We would encourage you to consider the same suggestions as individuals (above), but with a few more thoughts that are unique to couples therapy.  

  • There are four phases to couples therapy.  1) Assessment--the initial interview, individual sessions and the feedback session. 2) Changing negative communication patterns.  This may take many sessions.  How many is up to you to receive feedback from your therapist and be intentional about communicating differently.  3) Connecting conversations.  Once the negative patterns are broken, you will discover new intimacy as you have connecting conversations.  Your therapist will help you with this in session and make suggestions for home.  4) Termination--this happens when you are consistently avoiding the negative communication patterns and consistently engaging in connecting conversations which allows for productive problem solving and new intimacy.  
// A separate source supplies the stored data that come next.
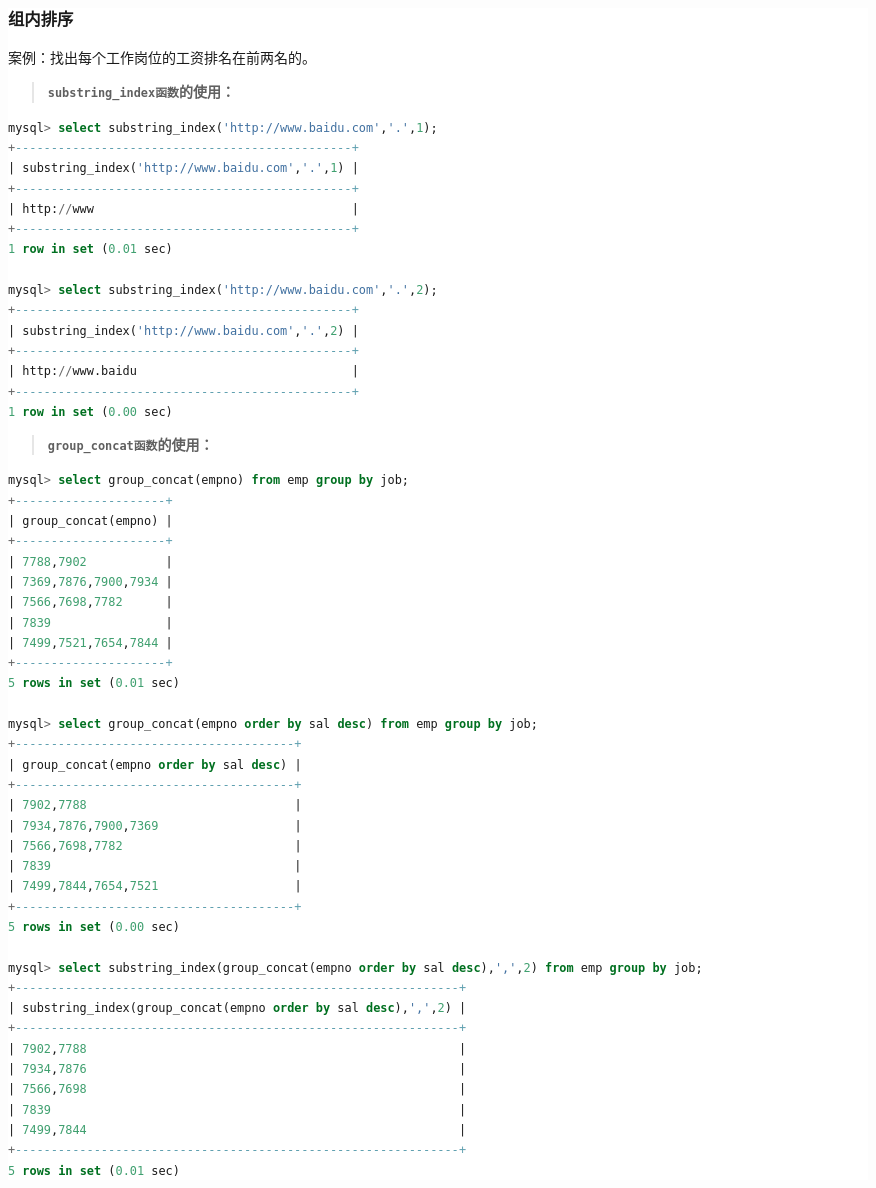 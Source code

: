 ### 组内排序

案例：找出每个工作岗位的工资排名在前两名的。

> **`substring_index函数`的使用：**

```sql [SQL]
mysql> select substring_index('http://www.baidu.com','.',1);
+-----------------------------------------------+
| substring_index('http://www.baidu.com','.',1) |
+-----------------------------------------------+
| http://www                                    |
+-----------------------------------------------+
1 row in set (0.01 sec)

mysql> select substring_index('http://www.baidu.com','.',2);
+-----------------------------------------------+
| substring_index('http://www.baidu.com','.',2) |
+-----------------------------------------------+
| http://www.baidu                              |
+-----------------------------------------------+
1 row in set (0.00 sec)
```

> **`group_concat函数`的使用：**

```sql [SQL]
mysql> select group_concat(empno) from emp group by job;
+---------------------+
| group_concat(empno) |
+---------------------+
| 7788,7902           |
| 7369,7876,7900,7934 |
| 7566,7698,7782      |
| 7839                |
| 7499,7521,7654,7844 |
+---------------------+
5 rows in set (0.01 sec)

mysql> select group_concat(empno order by sal desc) from emp group by job;
+---------------------------------------+
| group_concat(empno order by sal desc) |
+---------------------------------------+
| 7902,7788                             |
| 7934,7876,7900,7369                   |
| 7566,7698,7782                        |
| 7839                                  |
| 7499,7844,7654,7521                   |
+---------------------------------------+
5 rows in set (0.00 sec)

mysql> select substring_index(group_concat(empno order by sal desc),',',2) from emp group by job;
+--------------------------------------------------------------+
| substring_index(group_concat(empno order by sal desc),',',2) |
+--------------------------------------------------------------+
| 7902,7788                                                    |
| 7934,7876                                                    |
| 7566,7698                                                    |
| 7839                                                         |
| 7499,7844                                                    |
+--------------------------------------------------------------+
5 rows in set (0.01 sec)
```
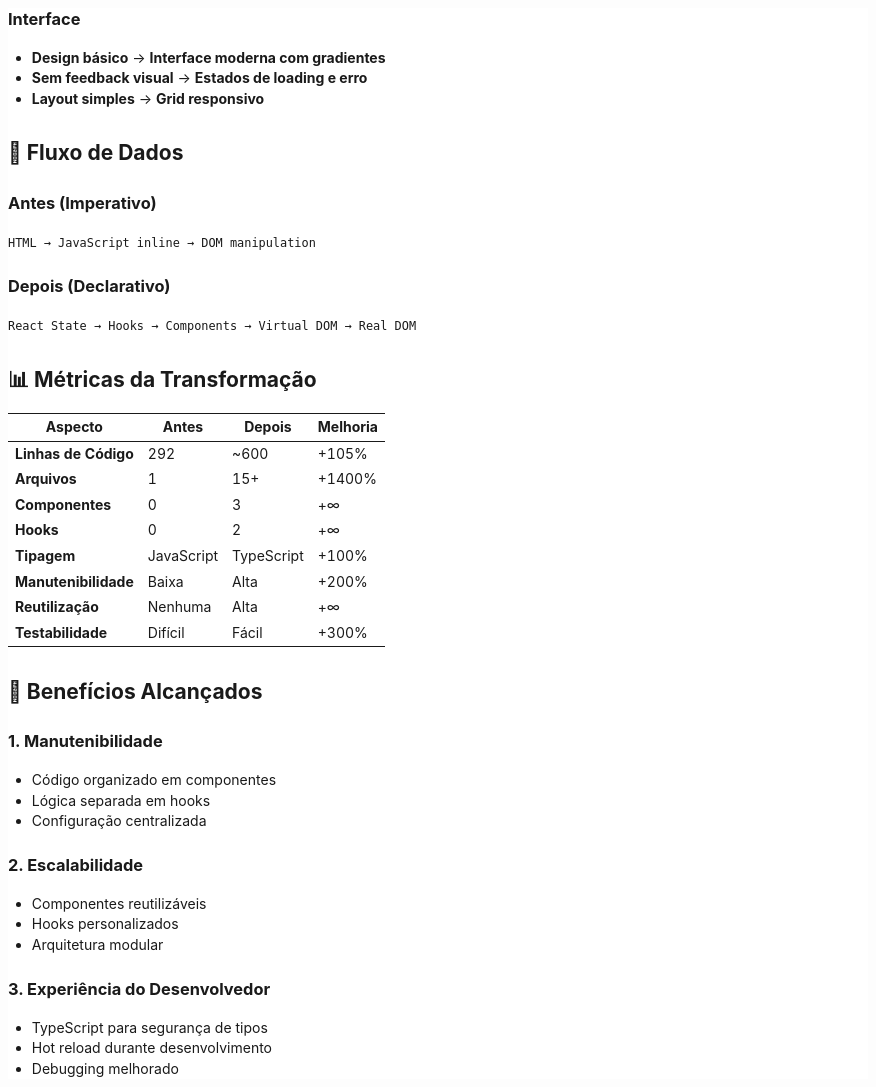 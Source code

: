 ### Interface
- **Design básico** → **Interface moderna com gradientes**
- **Sem feedback visual** → **Estados de loading e erro**
- **Layout simples** → **Grid responsivo**

## 🔄 Fluxo de Dados

### Antes (Imperativo)
```
HTML → JavaScript inline → DOM manipulation
```

### Depois (Declarativo)
```
React State → Hooks → Components → Virtual DOM → Real DOM
```

## 📊 Métricas da Transformação

| Aspecto | Antes | Depois | Melhoria |
|---------|-------|--------|----------|
| **Linhas de Código** | 292 | ~600 | +105% |
| **Arquivos** | 1 | 15+ | +1400% |
| **Componentes** | 0 | 3 | +∞ |
| **Hooks** | 0 | 2 | +∞ |
| **Tipagem** | JavaScript | TypeScript | +100% |
| **Manutenibilidade** | Baixa | Alta | +200% |
| **Reutilização** | Nenhuma | Alta | +∞ |
| **Testabilidade** | Difícil | Fácil | +300% |

## 🚀 Benefícios Alcançados

### 1. **Manutenibilidade**
- Código organizado em componentes
- Lógica separada em hooks
- Configuração centralizada

### 2. **Escalabilidade**
- Componentes reutilizáveis
- Hooks personalizados
- Arquitetura modular

### 3. **Experiência do Desenvolvedor**
- TypeScript para segurança de tipos
- Hot reload durante desenvolvimento
- Debugging melhorado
  • At first, try not to do couples therapy when you are not in therapy.  The beginning phase of therapy is breaking up negative communication patterns.  This may take a few visits after the assessment phase, but, if you can't do good, at least do no harm.  Keep things day-to-day and as light as possible.  Use the tools given to you in the feedback session diligently.  Your therapist will set the pace for homework.  

  • IF you can spend time together--having fun, talking, engaging--without spinning into the negative communication patterns, go for it.  Date nights don't fix everything, but having delight with one another is usually good.  Put it on your calendar and do things that are low-risk/high-reward.

  • Reading--a couple of suggested books--7 Principles for Making a Marriage Work by John Gottman and Created for Connection by Sue Johnson are the playbooks from which we work.   Both of these books will give you language for our meetings.   

  • MAKE APPOINTMENTS ahead of time.  We encourage weekly appointments for the first 5-8 visits and then backing off to every-other-week is ok after that.  Weekly is still okay.  Some couples will go ahead and make 10-15 visits. 

  • 90 minute visits are preferred, but consider your budget.  60 minute visits are ok, but we get more done in 90.  

  • Pray together.  I know this may be super uncomfortable for some, but our suggestion is to sit knee-to-knee and ask God to help you.  This may be a fifteen second prayer.  Aim for daily, but even if you pray together a few times a week, you are setting aside this relationship for something good to happen.